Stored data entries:
- - -

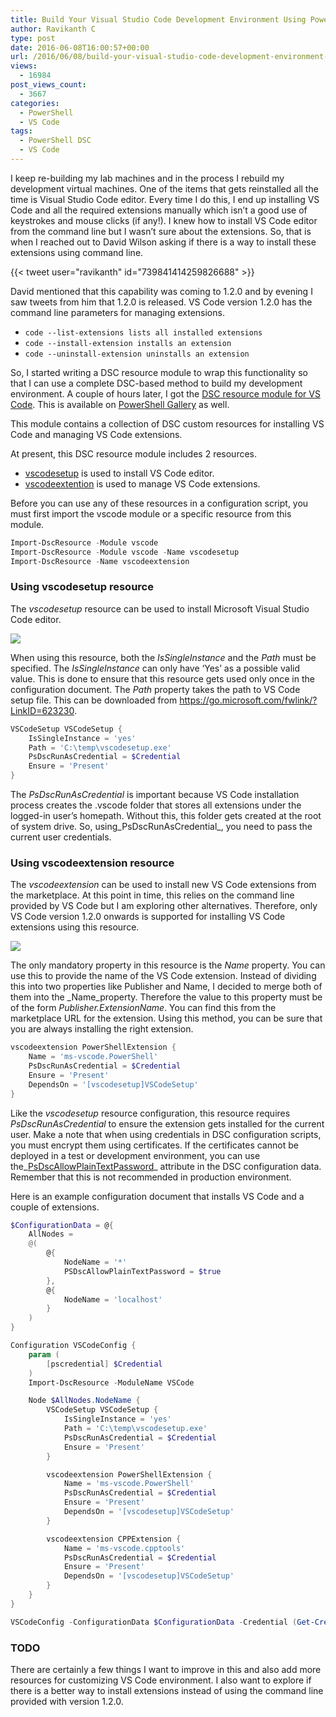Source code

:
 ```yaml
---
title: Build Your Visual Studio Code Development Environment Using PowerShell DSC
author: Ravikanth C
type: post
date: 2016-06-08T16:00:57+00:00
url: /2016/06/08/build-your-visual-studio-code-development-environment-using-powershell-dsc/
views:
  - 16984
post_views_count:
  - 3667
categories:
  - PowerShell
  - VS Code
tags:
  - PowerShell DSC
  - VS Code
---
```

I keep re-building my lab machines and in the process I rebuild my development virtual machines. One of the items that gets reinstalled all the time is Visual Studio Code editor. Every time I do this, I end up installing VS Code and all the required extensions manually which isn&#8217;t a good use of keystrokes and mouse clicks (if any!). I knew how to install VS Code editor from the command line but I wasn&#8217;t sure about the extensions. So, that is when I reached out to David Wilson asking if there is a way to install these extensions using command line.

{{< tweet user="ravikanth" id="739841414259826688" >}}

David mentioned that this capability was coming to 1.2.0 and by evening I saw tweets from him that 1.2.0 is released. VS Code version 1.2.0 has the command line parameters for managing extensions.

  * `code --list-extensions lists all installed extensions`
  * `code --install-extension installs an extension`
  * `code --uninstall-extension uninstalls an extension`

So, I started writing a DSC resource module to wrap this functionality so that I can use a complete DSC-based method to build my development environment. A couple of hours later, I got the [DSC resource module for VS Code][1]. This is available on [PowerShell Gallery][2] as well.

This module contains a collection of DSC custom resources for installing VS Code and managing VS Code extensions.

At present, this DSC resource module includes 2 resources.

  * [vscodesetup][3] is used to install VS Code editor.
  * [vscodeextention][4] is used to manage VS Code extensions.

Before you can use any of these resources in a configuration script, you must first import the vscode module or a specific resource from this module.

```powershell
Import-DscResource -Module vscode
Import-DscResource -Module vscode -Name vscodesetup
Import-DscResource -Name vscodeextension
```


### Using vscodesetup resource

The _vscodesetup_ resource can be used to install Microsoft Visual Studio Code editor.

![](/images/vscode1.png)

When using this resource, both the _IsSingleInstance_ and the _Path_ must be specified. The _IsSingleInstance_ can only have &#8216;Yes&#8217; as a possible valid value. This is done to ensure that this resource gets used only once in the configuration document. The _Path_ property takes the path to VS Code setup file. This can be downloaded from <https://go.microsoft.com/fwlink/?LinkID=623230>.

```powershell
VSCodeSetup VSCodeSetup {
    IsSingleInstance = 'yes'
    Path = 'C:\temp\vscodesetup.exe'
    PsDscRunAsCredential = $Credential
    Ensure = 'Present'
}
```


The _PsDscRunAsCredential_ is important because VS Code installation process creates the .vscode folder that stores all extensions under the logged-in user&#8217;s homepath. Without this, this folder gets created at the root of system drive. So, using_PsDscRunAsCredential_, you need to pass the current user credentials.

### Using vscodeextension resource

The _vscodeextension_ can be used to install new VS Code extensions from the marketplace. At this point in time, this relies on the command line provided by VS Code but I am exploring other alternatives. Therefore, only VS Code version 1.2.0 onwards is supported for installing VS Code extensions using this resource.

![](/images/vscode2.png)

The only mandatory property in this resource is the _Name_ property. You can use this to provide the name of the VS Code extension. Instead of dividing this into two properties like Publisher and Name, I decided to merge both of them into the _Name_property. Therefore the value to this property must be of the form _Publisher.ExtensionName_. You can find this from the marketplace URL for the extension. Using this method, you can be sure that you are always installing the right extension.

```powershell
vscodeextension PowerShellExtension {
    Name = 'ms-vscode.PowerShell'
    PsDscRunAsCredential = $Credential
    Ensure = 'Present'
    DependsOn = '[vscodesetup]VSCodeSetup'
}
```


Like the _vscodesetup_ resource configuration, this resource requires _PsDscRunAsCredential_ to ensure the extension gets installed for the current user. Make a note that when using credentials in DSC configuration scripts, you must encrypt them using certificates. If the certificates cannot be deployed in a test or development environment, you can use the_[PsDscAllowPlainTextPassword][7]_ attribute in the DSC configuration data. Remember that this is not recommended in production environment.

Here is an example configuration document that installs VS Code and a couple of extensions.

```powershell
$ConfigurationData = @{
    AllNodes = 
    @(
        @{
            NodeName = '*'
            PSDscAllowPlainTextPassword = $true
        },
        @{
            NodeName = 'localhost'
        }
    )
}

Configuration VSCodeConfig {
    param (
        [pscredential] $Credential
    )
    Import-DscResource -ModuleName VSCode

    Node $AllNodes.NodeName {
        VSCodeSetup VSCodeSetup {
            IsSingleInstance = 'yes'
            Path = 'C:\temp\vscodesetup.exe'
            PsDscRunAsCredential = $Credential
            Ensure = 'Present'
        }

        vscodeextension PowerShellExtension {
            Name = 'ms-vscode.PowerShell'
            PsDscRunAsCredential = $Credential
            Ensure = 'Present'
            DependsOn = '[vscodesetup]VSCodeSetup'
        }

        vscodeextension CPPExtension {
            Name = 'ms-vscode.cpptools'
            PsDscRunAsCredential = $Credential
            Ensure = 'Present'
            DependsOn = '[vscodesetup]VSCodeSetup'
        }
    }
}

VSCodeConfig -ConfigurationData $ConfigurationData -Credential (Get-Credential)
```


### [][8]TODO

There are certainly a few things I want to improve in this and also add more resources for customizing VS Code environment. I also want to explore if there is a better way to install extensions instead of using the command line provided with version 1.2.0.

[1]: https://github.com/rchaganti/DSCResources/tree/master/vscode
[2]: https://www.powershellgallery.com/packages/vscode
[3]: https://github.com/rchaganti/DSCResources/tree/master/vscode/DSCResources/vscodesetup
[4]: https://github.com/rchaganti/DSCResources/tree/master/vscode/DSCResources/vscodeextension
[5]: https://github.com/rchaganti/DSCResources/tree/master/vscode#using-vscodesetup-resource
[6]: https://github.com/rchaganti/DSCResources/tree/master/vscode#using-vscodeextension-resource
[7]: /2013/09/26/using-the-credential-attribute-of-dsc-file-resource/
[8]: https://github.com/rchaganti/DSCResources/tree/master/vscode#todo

- - -

What you have to do: All lines from the start of the entries above through the line containing "David mentioned that" are to be given again exactly; the pictures are not.

Exercise output:
Source code

:
 ```yaml
---
title: Build Your Visual Studio Code Development Environment Using PowerShell DSC
author: Ravikanth C
type: post
date: 2016-06-08T16:00:57+00:00
url: /2016/06/08/build-your-visual-studio-code-development-environment-using-powershell-dsc/
views:
  - 16984
post_views_count:
  - 3667
categories:
  - PowerShell
  - VS Code
tags:
  - PowerShell DSC
  - VS Code
---
```

I keep re-building my lab machines and in the process I rebuild my development virtual machines. One of the items that gets reinstalled all the time is Visual Studio Code editor. Every time I do this, I end up installing VS Code and all the required extensions manually which isn&#8217;t a good use of keystrokes and mouse clicks (if any!). I knew how to install VS Code editor from the command line but I wasn&#8217;t sure about the extensions. So, that is when I reached out to David Wilson asking if there is a way to install these extensions using command line.

{{< tweet user="ravikanth" id="739841414259826688" >}}

David mentioned that this capability was coming to 1.2.0 and by evening I saw tweets from him that 1.2.0 is released. VS Code version 1.2.0 has the command line parameters for managing extensions.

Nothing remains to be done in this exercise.